El Gobierno de Jalisco destinó 57 millones de pesos para la operación de once módulos de entrega de la Tarjeta Única, a cargo de la empresa TISA, tanto en la Zona Metropolitana de Guadalajara como en el interior del estado; sin embargo, el servicio presentó fallas, al incumplir responsabilidades establecidas en la licitación.
De acuerdo con la información disponible, la empresa no garantizó el funcionamiento adecuado del software destinado al registro de los programas sociales, uno de los requisitos contemplados en el contrato. Esta situación derivó en retrasos y complicaciones para los usuarios que acudieron a recoger el plástico.
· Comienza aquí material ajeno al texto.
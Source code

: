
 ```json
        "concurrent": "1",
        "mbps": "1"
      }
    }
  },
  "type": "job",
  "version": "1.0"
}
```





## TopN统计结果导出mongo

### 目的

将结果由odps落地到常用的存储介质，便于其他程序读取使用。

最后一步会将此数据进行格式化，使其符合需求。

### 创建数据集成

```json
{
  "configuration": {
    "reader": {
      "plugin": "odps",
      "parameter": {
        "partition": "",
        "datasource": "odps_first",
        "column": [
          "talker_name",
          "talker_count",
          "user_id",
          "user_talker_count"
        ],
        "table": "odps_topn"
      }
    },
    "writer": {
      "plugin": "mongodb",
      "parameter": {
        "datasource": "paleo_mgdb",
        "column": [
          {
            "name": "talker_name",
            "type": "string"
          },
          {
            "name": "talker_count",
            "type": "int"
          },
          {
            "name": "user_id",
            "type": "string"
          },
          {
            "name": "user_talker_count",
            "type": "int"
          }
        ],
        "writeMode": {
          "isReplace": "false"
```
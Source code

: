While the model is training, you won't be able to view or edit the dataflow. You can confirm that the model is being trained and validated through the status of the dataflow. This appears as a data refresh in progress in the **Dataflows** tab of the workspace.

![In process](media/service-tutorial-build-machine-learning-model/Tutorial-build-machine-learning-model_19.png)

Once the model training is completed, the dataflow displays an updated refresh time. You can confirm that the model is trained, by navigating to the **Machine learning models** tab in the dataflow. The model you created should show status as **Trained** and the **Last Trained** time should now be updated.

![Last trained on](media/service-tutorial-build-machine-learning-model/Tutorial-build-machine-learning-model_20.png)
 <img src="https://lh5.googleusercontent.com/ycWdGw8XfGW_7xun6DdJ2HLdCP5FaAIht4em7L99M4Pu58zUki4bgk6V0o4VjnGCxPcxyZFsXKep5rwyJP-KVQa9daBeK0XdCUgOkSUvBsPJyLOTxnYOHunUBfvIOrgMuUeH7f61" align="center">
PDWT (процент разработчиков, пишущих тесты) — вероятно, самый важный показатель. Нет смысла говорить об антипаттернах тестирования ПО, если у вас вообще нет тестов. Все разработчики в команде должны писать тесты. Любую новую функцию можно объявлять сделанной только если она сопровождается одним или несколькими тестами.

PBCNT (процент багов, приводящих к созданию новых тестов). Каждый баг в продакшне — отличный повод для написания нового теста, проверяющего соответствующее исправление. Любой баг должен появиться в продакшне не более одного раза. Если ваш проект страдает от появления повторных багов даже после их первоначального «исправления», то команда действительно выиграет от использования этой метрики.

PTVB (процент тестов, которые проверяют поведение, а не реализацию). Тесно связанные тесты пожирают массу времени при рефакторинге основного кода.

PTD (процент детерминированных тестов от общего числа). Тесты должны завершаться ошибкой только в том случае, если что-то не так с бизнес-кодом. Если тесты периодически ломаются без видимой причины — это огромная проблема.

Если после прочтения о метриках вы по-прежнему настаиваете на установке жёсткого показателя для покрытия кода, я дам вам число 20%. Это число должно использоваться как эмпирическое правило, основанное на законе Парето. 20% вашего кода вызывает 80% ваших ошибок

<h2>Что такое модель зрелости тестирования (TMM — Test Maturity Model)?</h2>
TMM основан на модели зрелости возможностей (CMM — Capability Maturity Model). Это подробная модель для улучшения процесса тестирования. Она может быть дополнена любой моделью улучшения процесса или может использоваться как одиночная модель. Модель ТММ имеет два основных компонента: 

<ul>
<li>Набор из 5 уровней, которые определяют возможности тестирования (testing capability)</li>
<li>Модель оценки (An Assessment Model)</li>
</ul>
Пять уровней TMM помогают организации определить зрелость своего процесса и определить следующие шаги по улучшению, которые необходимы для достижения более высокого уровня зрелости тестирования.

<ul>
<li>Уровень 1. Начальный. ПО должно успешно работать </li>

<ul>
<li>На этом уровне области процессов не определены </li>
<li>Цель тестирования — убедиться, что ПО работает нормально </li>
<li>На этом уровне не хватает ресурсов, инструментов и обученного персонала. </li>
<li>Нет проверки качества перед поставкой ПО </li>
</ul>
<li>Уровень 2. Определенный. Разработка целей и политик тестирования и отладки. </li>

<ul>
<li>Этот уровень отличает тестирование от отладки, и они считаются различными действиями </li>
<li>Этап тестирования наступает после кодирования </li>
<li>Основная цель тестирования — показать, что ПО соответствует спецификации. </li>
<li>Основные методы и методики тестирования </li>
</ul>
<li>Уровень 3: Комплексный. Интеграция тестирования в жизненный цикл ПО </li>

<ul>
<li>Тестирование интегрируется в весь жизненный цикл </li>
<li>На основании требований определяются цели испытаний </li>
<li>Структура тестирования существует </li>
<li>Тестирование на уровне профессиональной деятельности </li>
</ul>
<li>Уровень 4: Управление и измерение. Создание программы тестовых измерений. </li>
En el macromódulo ubicado en San Jacinto, ciudadanos realizaron filas de hasta casi cuatro horas debido a fallas en el sistema y a la utilización de una red de internet itinerante, lo que impidió una entrega fluida de la tarjeta naranja.
Además, el software presentó errores en la lectura de códigos QR y, en algunos casos, usuarios que sí habían realizado su preregistro fueron notificados por el sistema de que su cita se encontraba vencida.
Las fallas generaron inconformidad entre los usuarios, pese al monto erogado por el estado para garantizar la operación eficiente de los módulos de entrega. (Por Edgar Flores Maciel)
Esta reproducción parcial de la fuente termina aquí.